**DATA TO PROCESS**
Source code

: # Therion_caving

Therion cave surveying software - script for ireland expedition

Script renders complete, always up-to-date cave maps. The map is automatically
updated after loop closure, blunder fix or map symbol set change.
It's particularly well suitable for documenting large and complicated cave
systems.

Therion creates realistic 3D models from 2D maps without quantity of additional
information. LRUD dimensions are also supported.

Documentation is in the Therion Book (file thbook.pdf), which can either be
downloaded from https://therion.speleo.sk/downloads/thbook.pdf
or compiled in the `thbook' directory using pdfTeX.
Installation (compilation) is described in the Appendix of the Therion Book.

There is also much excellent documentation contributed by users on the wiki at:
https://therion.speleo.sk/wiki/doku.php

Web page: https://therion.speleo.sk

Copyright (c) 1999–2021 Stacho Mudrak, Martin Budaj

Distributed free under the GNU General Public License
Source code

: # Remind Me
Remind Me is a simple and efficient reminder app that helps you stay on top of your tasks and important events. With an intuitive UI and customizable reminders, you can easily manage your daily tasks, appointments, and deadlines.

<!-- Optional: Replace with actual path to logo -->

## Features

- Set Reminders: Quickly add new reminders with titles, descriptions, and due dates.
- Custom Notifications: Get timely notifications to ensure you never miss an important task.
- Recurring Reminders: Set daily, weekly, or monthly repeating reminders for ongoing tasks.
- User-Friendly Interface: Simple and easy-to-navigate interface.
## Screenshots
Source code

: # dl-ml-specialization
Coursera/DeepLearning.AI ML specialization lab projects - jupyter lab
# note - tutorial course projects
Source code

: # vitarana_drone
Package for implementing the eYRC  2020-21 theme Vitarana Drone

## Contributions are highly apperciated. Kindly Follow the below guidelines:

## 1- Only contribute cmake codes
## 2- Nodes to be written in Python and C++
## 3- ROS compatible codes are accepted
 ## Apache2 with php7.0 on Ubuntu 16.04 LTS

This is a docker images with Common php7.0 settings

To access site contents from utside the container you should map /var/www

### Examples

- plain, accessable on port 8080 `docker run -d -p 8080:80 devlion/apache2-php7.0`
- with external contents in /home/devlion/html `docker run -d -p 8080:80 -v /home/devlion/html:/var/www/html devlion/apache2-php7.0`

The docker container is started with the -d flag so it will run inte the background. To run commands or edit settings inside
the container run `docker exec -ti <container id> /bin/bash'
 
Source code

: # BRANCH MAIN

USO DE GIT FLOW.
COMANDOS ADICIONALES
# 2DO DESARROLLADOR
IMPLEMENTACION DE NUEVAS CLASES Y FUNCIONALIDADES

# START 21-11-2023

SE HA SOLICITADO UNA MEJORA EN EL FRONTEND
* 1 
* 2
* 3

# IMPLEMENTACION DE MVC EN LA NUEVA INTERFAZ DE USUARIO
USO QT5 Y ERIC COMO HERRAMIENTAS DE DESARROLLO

**GOAL OF THE EXERCISE**
Take each record above and return it verbatim.

**SOLUTION TO THIS TASK**
Source code

: # Therion_caving

Therion cave surveying software - script for ireland expedition

Script renders complete, always up-to-date cave maps. The map is automatically
updated after loop closure, blunder fix or map symbol set change.
It's particularly well suitable for documenting large and complicated cave
systems.

Therion creates realistic 3D models from 2D maps without quantity of additional
information. LRUD dimensions are also supported.

Documentation is in the Therion Book (file thbook.pdf), which can either be
downloaded from https://therion.speleo.sk/downloads/thbook.pdf
or compiled in the `thbook' directory using pdfTeX.
Installation (compilation) is described in the Appendix of the Therion Book.

There is also much excellent documentation contributed by users on the wiki at:
https://therion.speleo.sk/wiki/doku.php

Web page: https://therion.speleo.sk

Copyright (c) 1999–2021 Stacho Mudrak, Martin Budaj

Distributed free under the GNU General Public License
Source code

: # Remind Me
Remind Me is a simple and efficient reminder app that helps you stay on top of your tasks and important events. With an intuitive UI and customizable reminders, you can easily manage your daily tasks, appointments, and deadlines.

<!-- Optional: Replace with actual path to logo -->

## Features

- Set Reminders: Quickly add new reminders with titles, descriptions, and due dates.
- Custom Notifications: Get timely notifications to ensure you never miss an important task.
- Recurring Reminders: Set daily, weekly, or monthly repeating reminders for ongoing tasks.
- User-Friendly Interface: Simple and easy-to-navigate interface.
## Screenshots
Source code

: # dl-ml-specialization
Coursera/DeepLearning.AI ML specialization lab projects - jupyter lab
# note - tutorial course projects
Source code

: # vitarana_drone
Package for implementing the eYRC  2020-21 theme Vitarana Drone

## Contributions are highly apperciated. Kindly Follow the below guidelines:

## 1- Only contribute cmake codes
## 2- Nodes to be written in Python and C++
## 3- ROS compatible codes are accepted
 ## Apache2 with php7.0 on Ubuntu 16.04 LTS

This is a docker images with Common php7.0 settings

To access site contents from utside the container you should map /var/www

### Examples

- plain, accessable on port 8080 `docker run -d -p 8080:80 devlion/apache2-php7.0`
- with external contents in /home/devlion/html `docker run -d -p 8080:80 -v /home/devlion/html:/var/www/html devlion/apache2-php7.0`

The docker container is started with the -d flag so it will run inte the background. To run commands or edit settings inside
the container run `docker exec -ti <container id> /bin/bash'
 
Source code

: # BRANCH MAIN

USO DE GIT FLOW.
COMANDOS ADICIONALES
# 2DO DESARROLLADOR
IMPLEMENTACION DE NUEVAS CLASES Y FUNCIONALIDADES

# START 21-11-2023

SE HA SOLICITADO UNA MEJORA EN EL FRONTEND
* 1 
* 2
* 3

# IMPLEMENTACION DE MVC EN LA NUEVA INTERFAZ DE USUARIO
USO QT5 Y ERIC COMO HERRAMIENTAS DE DESARROLLO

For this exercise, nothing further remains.